Furthermore, you're not fooling anyone; this monumental-sized f*uck-job that is the educational system is as much the fault of  the teachers as anyone else.  Teachers run the whole thing, they have had the one of the biggest and most powerful unions for at least as long as I've been alive, and what have they done to help the situation?  Nothing.  Teachers have lobbied for their own self-interests and have acquiesced on EVERYTHING the New World Order wants for our children. 

The Nuremburg Trials proved that "I was just doing my job" doesn't cut it.

Teachers, cops, and all other types of government officials should be the FIRST groups that hit the unemployment line; not the last.  Trust me you ain't as important as you pump yourselves up to be.    

Comment by foundZero
Entered on:

The blame lies almost exclusively on state administrators that allowed teachers to deprive student programs of funds in favor of their own salaries and perks? Isn't there something of a contradiction in that?

The critical issue involving money and Arizona seems to be that Arizona doesn't have any, isn't expected to be making more anytime soon and is already in debt for this year's budget.
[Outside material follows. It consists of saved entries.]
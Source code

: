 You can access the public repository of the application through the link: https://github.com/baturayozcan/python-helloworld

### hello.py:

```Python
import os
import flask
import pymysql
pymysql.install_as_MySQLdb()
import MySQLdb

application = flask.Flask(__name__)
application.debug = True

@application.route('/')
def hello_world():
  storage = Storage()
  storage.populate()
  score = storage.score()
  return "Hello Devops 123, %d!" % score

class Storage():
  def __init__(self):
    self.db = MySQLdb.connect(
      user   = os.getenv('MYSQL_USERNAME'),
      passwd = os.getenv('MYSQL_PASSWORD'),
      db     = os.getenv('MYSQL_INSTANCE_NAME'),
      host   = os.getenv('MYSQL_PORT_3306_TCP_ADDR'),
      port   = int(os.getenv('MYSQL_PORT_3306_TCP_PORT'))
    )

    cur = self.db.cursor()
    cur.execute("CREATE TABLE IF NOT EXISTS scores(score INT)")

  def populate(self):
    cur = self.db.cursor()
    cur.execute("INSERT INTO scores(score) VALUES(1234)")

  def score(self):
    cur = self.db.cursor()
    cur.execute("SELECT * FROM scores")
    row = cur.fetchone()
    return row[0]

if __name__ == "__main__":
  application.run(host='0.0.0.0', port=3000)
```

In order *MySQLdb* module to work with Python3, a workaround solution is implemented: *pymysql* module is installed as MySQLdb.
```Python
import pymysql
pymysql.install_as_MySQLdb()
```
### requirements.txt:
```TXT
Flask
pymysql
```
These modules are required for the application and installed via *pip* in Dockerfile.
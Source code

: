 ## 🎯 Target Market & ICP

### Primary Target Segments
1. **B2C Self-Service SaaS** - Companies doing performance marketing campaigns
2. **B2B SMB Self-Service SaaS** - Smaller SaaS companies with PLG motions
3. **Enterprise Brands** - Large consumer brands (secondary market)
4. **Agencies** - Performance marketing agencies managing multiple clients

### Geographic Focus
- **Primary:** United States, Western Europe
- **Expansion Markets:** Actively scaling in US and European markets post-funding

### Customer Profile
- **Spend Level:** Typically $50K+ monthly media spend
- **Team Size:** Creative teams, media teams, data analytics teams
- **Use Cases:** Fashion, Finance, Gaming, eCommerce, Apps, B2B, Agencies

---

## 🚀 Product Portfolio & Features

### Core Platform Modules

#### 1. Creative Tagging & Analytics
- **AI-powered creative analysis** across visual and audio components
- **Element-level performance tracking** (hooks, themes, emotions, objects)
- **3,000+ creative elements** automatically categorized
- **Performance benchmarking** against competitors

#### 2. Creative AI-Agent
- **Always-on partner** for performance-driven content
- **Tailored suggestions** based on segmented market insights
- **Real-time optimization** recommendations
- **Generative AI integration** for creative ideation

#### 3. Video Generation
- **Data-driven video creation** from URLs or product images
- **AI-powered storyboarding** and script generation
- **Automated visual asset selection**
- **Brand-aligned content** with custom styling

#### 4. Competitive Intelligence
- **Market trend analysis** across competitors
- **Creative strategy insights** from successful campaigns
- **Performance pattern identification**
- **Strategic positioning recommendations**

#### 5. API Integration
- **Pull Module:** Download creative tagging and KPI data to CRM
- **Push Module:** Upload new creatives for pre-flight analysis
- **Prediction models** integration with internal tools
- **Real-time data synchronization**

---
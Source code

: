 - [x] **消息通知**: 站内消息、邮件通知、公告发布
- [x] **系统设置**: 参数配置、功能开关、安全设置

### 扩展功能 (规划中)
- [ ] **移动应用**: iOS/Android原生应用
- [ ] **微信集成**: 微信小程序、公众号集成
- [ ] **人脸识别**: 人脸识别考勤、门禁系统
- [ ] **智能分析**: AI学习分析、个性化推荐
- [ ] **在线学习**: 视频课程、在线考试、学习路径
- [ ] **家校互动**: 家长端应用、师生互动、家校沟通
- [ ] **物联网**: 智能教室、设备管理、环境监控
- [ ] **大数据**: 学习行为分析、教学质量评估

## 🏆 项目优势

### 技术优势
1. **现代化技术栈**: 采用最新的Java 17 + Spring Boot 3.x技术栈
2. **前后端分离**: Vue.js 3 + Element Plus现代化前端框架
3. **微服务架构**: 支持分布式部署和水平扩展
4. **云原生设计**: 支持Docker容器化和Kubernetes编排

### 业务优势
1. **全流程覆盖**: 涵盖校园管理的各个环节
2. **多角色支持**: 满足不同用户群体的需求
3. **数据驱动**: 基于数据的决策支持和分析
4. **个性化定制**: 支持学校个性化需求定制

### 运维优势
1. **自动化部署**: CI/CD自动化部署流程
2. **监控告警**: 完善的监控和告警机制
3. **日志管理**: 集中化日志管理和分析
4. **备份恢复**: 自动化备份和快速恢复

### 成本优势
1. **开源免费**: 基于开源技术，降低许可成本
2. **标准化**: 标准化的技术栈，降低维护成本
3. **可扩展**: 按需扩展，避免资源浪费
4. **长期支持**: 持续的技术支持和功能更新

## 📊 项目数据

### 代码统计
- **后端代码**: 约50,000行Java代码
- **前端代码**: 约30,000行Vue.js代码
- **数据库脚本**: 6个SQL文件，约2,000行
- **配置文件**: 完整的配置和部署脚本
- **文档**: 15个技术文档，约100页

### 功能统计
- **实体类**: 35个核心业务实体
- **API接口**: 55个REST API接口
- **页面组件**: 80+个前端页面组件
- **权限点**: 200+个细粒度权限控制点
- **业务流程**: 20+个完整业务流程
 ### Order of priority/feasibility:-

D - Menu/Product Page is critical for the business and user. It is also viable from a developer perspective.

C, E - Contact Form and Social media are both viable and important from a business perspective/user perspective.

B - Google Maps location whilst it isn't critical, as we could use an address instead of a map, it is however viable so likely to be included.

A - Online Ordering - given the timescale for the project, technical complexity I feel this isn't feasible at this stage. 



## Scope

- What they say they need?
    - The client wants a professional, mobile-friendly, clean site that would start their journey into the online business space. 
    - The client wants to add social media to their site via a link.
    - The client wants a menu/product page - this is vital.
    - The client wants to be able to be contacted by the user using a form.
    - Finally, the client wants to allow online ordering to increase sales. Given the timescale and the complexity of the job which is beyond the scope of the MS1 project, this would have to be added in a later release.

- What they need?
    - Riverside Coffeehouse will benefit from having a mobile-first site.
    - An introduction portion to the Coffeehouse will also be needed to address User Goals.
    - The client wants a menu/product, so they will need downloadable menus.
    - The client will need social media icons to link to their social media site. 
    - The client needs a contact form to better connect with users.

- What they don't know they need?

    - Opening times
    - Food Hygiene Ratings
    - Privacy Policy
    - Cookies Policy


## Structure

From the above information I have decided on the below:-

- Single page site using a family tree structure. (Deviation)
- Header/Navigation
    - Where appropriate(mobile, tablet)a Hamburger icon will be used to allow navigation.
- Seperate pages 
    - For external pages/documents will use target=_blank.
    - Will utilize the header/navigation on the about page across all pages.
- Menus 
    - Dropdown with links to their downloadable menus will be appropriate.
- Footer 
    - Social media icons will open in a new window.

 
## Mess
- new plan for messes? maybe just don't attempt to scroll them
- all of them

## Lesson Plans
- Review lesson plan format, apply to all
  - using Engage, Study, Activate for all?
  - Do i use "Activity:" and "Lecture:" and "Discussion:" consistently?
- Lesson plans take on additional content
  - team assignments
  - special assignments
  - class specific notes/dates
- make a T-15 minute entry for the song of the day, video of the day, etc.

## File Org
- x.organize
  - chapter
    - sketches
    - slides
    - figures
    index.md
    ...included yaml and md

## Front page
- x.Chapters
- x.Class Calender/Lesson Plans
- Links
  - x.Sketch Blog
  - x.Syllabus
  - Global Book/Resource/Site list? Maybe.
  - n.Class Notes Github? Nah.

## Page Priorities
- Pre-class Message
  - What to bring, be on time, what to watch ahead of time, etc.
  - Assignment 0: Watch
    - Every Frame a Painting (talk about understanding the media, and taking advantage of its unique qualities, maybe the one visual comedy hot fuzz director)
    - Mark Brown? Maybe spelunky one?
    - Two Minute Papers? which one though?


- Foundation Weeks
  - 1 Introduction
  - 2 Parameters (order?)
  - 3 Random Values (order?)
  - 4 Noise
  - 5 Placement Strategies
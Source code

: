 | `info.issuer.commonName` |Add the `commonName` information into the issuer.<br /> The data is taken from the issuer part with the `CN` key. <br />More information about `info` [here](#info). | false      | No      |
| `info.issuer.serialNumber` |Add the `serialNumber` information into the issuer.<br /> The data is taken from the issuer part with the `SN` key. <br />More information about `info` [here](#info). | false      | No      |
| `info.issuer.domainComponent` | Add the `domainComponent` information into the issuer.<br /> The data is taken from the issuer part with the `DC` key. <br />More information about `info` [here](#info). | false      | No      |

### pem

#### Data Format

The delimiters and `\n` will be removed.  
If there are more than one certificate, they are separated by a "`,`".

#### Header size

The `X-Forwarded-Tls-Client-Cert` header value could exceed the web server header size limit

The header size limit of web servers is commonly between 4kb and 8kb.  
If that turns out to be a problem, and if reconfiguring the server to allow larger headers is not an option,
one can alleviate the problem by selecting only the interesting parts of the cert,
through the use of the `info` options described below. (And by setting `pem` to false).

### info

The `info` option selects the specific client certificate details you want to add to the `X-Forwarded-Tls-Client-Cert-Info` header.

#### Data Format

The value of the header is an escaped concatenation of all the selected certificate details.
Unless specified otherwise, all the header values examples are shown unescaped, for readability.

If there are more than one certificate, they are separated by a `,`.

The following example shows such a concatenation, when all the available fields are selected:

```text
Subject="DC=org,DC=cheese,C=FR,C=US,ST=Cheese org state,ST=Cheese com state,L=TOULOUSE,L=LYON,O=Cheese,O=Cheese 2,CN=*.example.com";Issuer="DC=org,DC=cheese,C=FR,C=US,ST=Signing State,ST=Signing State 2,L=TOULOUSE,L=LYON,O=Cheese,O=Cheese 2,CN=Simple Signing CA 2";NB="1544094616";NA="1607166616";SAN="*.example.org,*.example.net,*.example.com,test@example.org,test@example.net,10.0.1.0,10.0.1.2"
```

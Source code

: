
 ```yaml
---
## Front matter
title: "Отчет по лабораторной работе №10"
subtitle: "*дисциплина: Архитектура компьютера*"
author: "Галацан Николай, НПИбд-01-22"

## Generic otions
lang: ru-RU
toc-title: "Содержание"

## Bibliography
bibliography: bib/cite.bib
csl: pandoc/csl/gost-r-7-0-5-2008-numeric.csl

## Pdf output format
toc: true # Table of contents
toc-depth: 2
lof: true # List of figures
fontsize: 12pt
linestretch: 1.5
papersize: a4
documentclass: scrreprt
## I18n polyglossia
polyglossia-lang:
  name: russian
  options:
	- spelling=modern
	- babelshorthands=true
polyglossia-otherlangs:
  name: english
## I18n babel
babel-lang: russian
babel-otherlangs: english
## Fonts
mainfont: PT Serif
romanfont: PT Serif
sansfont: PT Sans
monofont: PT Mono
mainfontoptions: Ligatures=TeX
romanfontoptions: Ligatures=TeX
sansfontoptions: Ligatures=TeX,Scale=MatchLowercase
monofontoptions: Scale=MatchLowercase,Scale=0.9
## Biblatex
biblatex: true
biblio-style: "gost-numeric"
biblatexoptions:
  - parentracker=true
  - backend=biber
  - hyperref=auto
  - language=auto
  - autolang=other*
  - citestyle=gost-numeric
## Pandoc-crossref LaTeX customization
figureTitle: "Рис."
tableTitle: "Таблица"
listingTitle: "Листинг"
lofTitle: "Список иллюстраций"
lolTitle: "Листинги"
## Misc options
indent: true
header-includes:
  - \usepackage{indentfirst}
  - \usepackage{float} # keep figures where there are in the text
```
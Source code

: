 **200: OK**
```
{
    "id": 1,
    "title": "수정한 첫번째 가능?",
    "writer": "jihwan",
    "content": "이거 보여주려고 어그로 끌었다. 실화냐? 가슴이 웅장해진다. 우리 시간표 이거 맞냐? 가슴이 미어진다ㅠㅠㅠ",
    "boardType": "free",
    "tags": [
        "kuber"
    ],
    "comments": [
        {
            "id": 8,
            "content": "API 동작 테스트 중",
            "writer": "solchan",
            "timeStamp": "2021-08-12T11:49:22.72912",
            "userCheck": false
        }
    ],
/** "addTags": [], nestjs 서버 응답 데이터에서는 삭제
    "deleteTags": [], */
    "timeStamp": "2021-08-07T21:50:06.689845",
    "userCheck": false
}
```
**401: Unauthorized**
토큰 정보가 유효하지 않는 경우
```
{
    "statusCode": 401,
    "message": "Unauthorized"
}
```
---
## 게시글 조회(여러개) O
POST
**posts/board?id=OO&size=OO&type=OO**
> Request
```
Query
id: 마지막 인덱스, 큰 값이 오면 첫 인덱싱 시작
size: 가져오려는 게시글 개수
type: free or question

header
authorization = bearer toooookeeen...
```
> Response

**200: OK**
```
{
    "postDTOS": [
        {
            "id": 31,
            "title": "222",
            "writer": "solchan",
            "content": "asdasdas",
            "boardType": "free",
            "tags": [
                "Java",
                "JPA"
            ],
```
Our children are already getting stupider with the money we allot for their education. And from what I hear the schools are run more like reformatories that schools. Really inept reformatories.

Comment by Keith Cyrnek
Entered on:

 Dave,

I think the pensions of gov't teachers are pretty good. I think gov't teach's make much more than private teach's.   Gov't teach's get union wages in a monopoly setting. I don't buy "do it for the children". I don't agree with T. Jenny much either - I think he is kinda neoconish. Hey get back to a breakfast club meeting.

Cheers, KC.

Comment by Anonymous Watchman
Entered on:

 I voted NO on Prop 100! Get the Govt out of the school business & give the Educational System back to the States. OR the excellent alternative is home schooling.

Comment by Powell Gammill
Entered on:

AZ: If you have to vote, vote "no" on Prop 100.   The politicians will never have the nerve to cut spending.  But you can keep them from getting your revenue to make up for their incompetence.  They will run out of your earnings soon enough.  Better sooner than later.  Besides they already ready going to call a special session to undo the massive cuts if it doesn't pass.

Comment by DagnyTaggart
Entered on:

Kids getting a terrible education?  Take them out of public school and put them in a private one.  You wanted to be a parent?  Then shut up and do your job.  Educate your children and stop taxing me for it.  Or maybe you should have learned how to use birth control.  Your mistake is not my problem. 

Proposition 100 needs to be voted down.